In the material below, the lines from the one containing "Regularly analyze campaign" through the one containing "Ready to boost" are to be given again exactly, ends included, and no others.

++++++++

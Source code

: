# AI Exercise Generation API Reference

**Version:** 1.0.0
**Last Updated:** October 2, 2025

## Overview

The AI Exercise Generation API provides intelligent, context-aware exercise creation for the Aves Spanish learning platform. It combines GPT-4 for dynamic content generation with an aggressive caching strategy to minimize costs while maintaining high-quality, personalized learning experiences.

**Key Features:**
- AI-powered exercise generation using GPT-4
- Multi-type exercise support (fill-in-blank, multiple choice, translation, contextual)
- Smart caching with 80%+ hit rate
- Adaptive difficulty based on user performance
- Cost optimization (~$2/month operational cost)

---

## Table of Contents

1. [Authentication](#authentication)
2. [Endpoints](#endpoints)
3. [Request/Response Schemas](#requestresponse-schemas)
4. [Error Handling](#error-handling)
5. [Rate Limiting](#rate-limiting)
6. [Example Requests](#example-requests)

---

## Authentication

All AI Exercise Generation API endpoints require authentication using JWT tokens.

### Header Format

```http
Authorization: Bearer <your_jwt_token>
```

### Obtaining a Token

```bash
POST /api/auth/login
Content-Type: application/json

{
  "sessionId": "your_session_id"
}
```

++++++++

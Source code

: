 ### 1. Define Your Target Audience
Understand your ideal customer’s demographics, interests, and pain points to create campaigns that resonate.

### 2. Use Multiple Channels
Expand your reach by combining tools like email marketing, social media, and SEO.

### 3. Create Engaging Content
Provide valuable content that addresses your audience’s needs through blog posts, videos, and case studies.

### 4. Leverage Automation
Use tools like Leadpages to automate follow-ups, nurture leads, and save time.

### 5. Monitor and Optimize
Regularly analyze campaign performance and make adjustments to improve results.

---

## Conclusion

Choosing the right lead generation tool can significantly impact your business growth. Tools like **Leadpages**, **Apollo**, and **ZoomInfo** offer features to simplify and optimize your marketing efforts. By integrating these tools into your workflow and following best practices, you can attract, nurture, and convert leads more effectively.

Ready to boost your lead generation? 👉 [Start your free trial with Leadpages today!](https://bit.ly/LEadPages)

++++++++

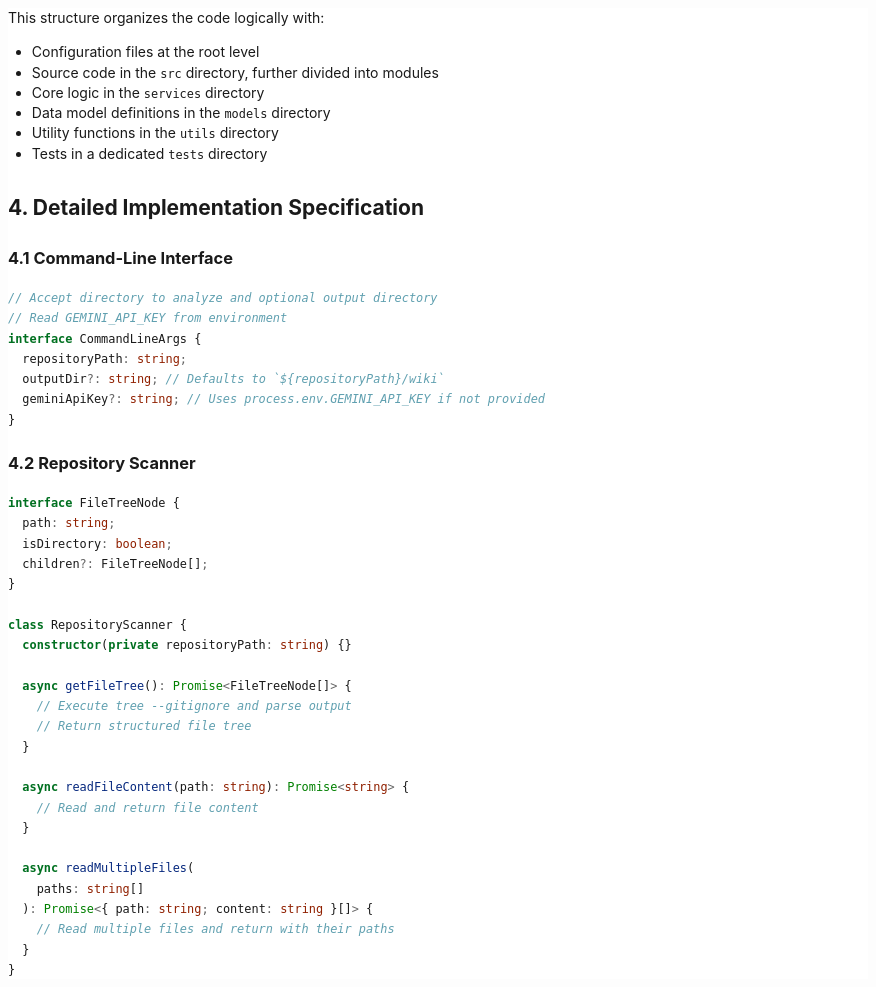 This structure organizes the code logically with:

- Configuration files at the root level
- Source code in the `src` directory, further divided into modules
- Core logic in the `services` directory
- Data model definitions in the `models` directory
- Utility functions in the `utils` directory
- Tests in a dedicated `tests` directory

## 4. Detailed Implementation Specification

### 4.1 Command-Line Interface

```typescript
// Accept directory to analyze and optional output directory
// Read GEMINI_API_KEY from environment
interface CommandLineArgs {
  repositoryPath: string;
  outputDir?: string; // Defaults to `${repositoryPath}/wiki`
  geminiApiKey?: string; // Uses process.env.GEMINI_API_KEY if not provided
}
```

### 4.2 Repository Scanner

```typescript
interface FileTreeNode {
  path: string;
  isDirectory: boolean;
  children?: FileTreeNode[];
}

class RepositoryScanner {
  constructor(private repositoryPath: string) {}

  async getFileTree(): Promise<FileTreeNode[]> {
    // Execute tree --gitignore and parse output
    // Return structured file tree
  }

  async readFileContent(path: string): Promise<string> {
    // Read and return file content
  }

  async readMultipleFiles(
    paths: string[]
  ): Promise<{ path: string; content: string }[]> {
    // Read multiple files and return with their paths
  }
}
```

++++++++

* Finished task *
Regularly analyze campaign performance and make adjustments to improve results.

---

## Conclusion

Choosing the right lead generation tool can significantly impact your business growth. Tools like **Leadpages**, **Apollo**, and **ZoomInfo** offer features to simplify and optimize your marketing efforts. By integrating these tools into your workflow and following best practices, you can attract, nurture, and convert leads more effectively.

Ready to boost your lead generation? 👉 [Start your free trial with Leadpages today!](https://bit.ly/LEadPages)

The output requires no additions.